── Task data ──

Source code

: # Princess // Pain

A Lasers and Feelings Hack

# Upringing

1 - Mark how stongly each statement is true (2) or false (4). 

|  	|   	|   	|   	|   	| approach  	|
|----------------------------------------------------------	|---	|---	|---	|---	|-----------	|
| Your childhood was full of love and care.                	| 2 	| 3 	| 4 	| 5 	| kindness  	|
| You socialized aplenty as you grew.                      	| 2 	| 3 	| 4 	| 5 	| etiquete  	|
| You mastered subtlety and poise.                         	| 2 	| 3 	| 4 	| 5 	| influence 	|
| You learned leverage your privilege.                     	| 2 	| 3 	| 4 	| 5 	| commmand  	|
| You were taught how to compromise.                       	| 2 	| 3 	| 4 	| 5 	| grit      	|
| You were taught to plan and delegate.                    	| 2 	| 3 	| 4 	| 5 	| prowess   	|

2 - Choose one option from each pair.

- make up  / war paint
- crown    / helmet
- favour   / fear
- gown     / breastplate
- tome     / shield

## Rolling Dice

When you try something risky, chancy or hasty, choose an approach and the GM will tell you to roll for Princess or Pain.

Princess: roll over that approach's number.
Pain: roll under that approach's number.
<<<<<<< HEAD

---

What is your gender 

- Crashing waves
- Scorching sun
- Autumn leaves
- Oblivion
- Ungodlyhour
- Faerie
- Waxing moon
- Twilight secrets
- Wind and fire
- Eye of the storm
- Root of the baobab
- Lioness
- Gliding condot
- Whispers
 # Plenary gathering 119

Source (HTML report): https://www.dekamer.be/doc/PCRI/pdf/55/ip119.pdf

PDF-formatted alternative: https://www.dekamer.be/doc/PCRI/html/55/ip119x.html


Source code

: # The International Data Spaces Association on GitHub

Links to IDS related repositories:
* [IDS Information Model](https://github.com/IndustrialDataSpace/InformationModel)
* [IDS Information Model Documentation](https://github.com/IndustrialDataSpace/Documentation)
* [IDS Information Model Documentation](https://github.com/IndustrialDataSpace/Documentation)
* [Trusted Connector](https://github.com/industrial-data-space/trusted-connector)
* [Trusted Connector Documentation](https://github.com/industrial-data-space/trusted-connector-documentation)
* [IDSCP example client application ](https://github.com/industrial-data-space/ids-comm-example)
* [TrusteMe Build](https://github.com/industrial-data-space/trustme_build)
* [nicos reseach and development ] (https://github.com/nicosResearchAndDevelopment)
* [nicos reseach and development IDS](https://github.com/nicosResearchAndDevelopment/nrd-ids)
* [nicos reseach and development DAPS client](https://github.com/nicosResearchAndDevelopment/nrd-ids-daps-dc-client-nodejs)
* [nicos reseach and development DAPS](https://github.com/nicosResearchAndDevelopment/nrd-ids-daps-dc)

───

* **Work to be completed**
Once you reach the line that holds "2 - Choose one option from each pair.", print it and every line after it through the end of the records, word for word.

* **Response to the task**
2 - Choose one option from each pair.

- make up  / war paint
- crown    / helmet
- favour   / fear
- gown     / breastplate
- tome     / shield

## Rolling Dice

When you try something risky, chancy or hasty, choose an approach and the GM will tell you to roll for Princess or Pain.

Princess: roll over that approach's number.
Pain: roll under that approach's number.
<<<<<<< HEAD

---

What is your gender 

- Crashing waves
- Scorching sun
- Autumn leaves
- Oblivion
- Ungodlyhour
- Faerie
- Waxing moon
- Twilight secrets
- Wind and fire
- Eye of the storm
- Root of the baobab
- Lioness
- Gliding condot
- Whispers
 # Plenary gathering 119

Source (HTML report): https://www.dekamer.be/doc/PCRI/pdf/55/ip119.pdf

PDF-formatted alternative: https://www.dekamer.be/doc/PCRI/html/55/ip119x.html


Source code

: # The International Data Spaces Association on GitHub

Links to IDS related repositories:
* [IDS Information Model](https://github.com/IndustrialDataSpace/InformationModel)
* [IDS Information Model Documentation](https://github.com/IndustrialDataSpace/Documentation)
* [IDS Information Model Documentation](https://github.com/IndustrialDataSpace/Documentation)
* [Trusted Connector](https://github.com/industrial-data-space/trusted-connector)
* [Trusted Connector Documentation](https://github.com/industrial-data-space/trusted-connector-documentation)
* [IDSCP example client application ](https://github.com/industrial-data-space/ids-comm-example)
* [TrusteMe Build](https://github.com/industrial-data-space/trustme_build)
* [nicos reseach and development ] (https://github.com/nicosResearchAndDevelopment)
* [nicos reseach and development IDS](https://github.com/nicosResearchAndDevelopment/nrd-ids)
* [nicos reseach and development DAPS client](https://github.com/nicosResearchAndDevelopment/nrd-ids-daps-dc-client-nodejs)
* [nicos reseach and development DAPS](https://github.com/nicosResearchAndDevelopment/nrd-ids-daps-dc)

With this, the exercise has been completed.